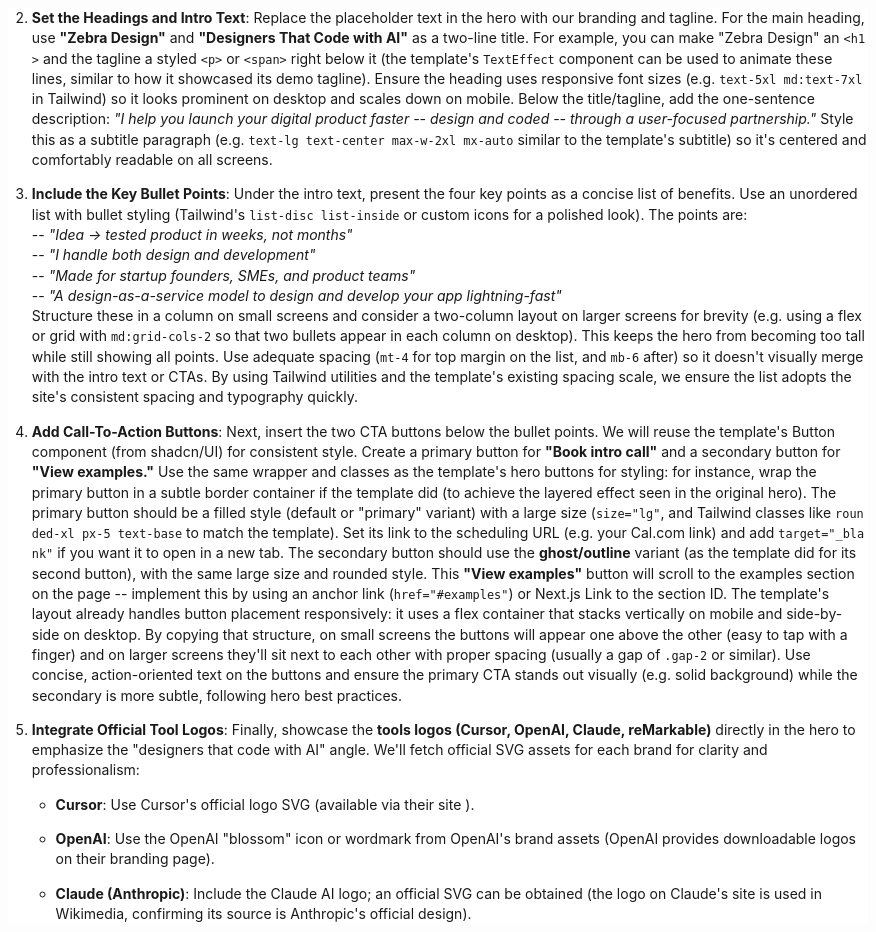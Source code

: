 2.  **Set the Headings and Intro Text**: Replace the placeholder text in the hero with our branding and tagline. For the main heading, use **"Zebra Design"** and **"Designers That Code with AI"** as a two-line title. For example, you can make "Zebra Design" an `<h1>` and the tagline a styled `<p>` or `<span>` right below it (the template's `TextEffect` component can be used to animate these lines, similar to how it showcased its demo tagline). Ensure the heading uses responsive font sizes (e.g. `text-5xl md:text-7xl` in Tailwind) so it looks prominent on desktop and scales down on mobile. Below the title/tagline, add the one-sentence description: *"I help you launch your digital product faster -- design and coded -- through a user-focused partnership."* Style this as a subtitle paragraph (e.g. `text-lg text-center max-w-2xl mx-auto` similar to the template's subtitle) so it's centered and comfortably readable on all screens.

3.  **Include the Key Bullet Points**: Under the intro text, present the four key points as a concise list of benefits. Use an unordered list with bullet styling (Tailwind's `list-disc list-inside` or custom icons for a polished look). The points are:\
    -- *"Idea → tested product in weeks, not months"*\
    -- *"I handle both design and development"*\
    -- *"Made for startup founders, SMEs, and product teams"*\
    -- *"A design-as-a-service model to design and develop your app lightning-fast"*\
    Structure these in a column on small screens and consider a two-column layout on larger screens for brevity (e.g. using a flex or grid with `md:grid-cols-2` so that two bullets appear in each column on desktop). This keeps the hero from becoming too tall while still showing all points. Use adequate spacing (`mt-4` for top margin on the list, and `mb-6` after) so it doesn't visually merge with the intro text or CTAs. By using Tailwind utilities and the template's existing spacing scale, we ensure the list adopts the site's consistent spacing and typography quickly.

4.  **Add Call-To-Action Buttons**: Next, insert the two CTA buttons below the bullet points. We will reuse the template's Button component (from shadcn/UI) for consistent style. Create a primary button for **"Book intro call"** and a secondary button for **"View examples."** Use the same wrapper and classes as the template's hero buttons for styling: for instance, wrap the primary button in a subtle border container if the template did (to achieve the layered effect seen in the original hero). The primary button should be a filled style (default or "primary" variant) with a large size (`size="lg"`, and Tailwind classes like `rounded-xl px-5 text-base` to match the template). Set its link to the scheduling URL (e.g. your Cal.com link) and add `target="_blank"` if you want it to open in a new tab. The secondary button should use the **ghost/outline** variant (as the template did for its second button), with the same large size and rounded style. This **"View examples"** button will scroll to the examples section on the page -- implement this by using an anchor link (`href="#examples"`) or Next.js Link to the section ID. The template's layout already handles button placement responsively: it uses a flex container that stacks vertically on mobile and side-by-side on desktop. By copying that structure, on small screens the buttons will appear one above the other (easy to tap with a finger) and on larger screens they'll sit next to each other with proper spacing (usually a gap of `.gap-2` or similar). Use concise, action-oriented text on the buttons and ensure the primary CTA stands out visually (e.g. solid background) while the secondary is more subtle, following hero best practices.

5.  **Integrate Official Tool Logos**: Finally, showcase the **tools logos (Cursor, OpenAI, Claude, reMarkable)** directly in the hero to emphasize the "designers that code with AI" angle. We'll fetch official SVG assets for each brand for clarity and professionalism:

    -   **Cursor**: Use Cursor's official logo SVG (available via their site ).

    -   **OpenAI**: Use the OpenAI "blossom" icon or wordmark from OpenAI's brand assets (OpenAI provides downloadable logos on their branding page).

    -   **Claude (Anthropic)**: Include the Claude AI logo; an official SVG can be obtained (the logo on Claude's site is used in Wikimedia, confirming its source is Anthropic's official design).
........
_TASK REQUIREMENTS_:
Taking the listing above as the source, transcribe only the lines starting at the line with "tested product in" and going through the line with "design-as-a-service model to", unaltered and with both ends included.

_THE ANSWER_:
    -- *"Idea → tested product in weeks, not months"*\
    -- *"I handle both design and development"*\
    -- *"Made for startup founders, SMEs, and product teams"*\
    -- *"A design-as-a-service model to design and develop your app lightning-fast"*\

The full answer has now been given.